__TASK INSTRUCTIONS__: From first line to last, copy the material below exactly.

__AVAILABLE DATA__:
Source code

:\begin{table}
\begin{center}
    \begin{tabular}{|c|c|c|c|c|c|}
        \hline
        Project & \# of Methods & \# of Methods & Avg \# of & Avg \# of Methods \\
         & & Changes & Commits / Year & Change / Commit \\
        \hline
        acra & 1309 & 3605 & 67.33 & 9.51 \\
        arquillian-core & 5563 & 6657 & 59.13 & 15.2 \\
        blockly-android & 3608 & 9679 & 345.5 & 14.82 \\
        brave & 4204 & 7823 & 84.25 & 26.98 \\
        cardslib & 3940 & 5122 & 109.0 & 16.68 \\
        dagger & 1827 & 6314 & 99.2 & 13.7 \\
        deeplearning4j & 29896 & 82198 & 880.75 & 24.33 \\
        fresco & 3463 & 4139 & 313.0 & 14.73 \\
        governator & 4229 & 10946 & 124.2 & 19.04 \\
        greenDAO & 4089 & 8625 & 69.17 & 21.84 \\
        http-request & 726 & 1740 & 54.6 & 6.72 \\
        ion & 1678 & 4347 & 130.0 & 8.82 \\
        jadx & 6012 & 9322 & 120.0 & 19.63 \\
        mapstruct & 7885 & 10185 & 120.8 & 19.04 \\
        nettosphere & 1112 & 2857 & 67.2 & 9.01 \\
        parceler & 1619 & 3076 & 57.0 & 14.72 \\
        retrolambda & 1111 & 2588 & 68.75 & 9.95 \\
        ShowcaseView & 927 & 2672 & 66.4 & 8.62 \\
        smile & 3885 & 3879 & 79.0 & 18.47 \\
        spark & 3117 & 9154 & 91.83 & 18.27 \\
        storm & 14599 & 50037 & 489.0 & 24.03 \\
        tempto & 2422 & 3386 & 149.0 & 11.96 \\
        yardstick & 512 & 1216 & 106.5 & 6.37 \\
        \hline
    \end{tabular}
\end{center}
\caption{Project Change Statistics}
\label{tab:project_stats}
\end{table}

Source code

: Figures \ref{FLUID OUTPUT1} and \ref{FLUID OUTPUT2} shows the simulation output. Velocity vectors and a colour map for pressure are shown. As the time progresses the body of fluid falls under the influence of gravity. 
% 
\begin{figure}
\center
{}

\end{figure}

__RESPONSE__:
Source code

:\begin{table}
\begin{center}
    \begin{tabular}{|c|c|c|c|c|c|}
        \hline
        Project & \# of Methods & \# of Methods & Avg \# of & Avg \# of Methods \\
         & & Changes & Commits / Year & Change / Commit \\
        \hline
        acra & 1309 & 3605 & 67.33 & 9.51 \\
        arquillian-core & 5563 & 6657 & 59.13 & 15.2 \\
        blockly-android & 3608 & 9679 & 345.5 & 14.82 \\
        brave & 4204 & 7823 & 84.25 & 26.98 \\
        cardslib & 3940 & 5122 & 109.0 & 16.68 \\
        dagger & 1827 & 6314 & 99.2 & 13.7 \\
        deeplearning4j & 29896 & 82198 & 880.75 & 24.33 \\
        fresco & 3463 & 4139 & 313.0 & 14.73 \\
        governator & 4229 & 10946 & 124.2 & 19.04 \\
        greenDAO & 4089 & 8625 & 69.17 & 21.84 \\
        http-request & 726 & 1740 & 54.6 & 6.72 \\
        ion & 1678 & 4347 & 130.0 & 8.82 \\
        jadx & 6012 & 9322 & 120.0 & 19.63 \\
        mapstruct & 7885 & 10185 & 120.8 & 19.04 \\
        nettosphere & 1112 & 2857 & 67.2 & 9.01 \\
        parceler & 1619 & 3076 & 57.0 & 14.72 \\
        retrolambda & 1111 & 2588 & 68.75 & 9.95 \\
        ShowcaseView & 927 & 2672 & 66.4 & 8.62 \\
        smile & 3885 & 3879 & 79.0 & 18.47 \\
        spark & 3117 & 9154 & 91.83 & 18.27 \\
        storm & 14599 & 50037 & 489.0 & 24.03 \\
        tempto & 2422 & 3386 & 149.0 & 11.96 \\
        yardstick & 512 & 1216 & 106.5 & 6.37 \\
        \hline
    \end{tabular}
\end{center}
\caption{Project Change Statistics}
\label{tab:project_stats}
\end{table}

Source code

: Figures \ref{FLUID OUTPUT1} and \ref{FLUID OUTPUT2} shows the simulation output. Velocity vectors and a colour map for pressure are shown. As the time progresses the body of fluid falls under the influence of gravity. 
% 
\begin{figure}
\center
{}

\end{figure}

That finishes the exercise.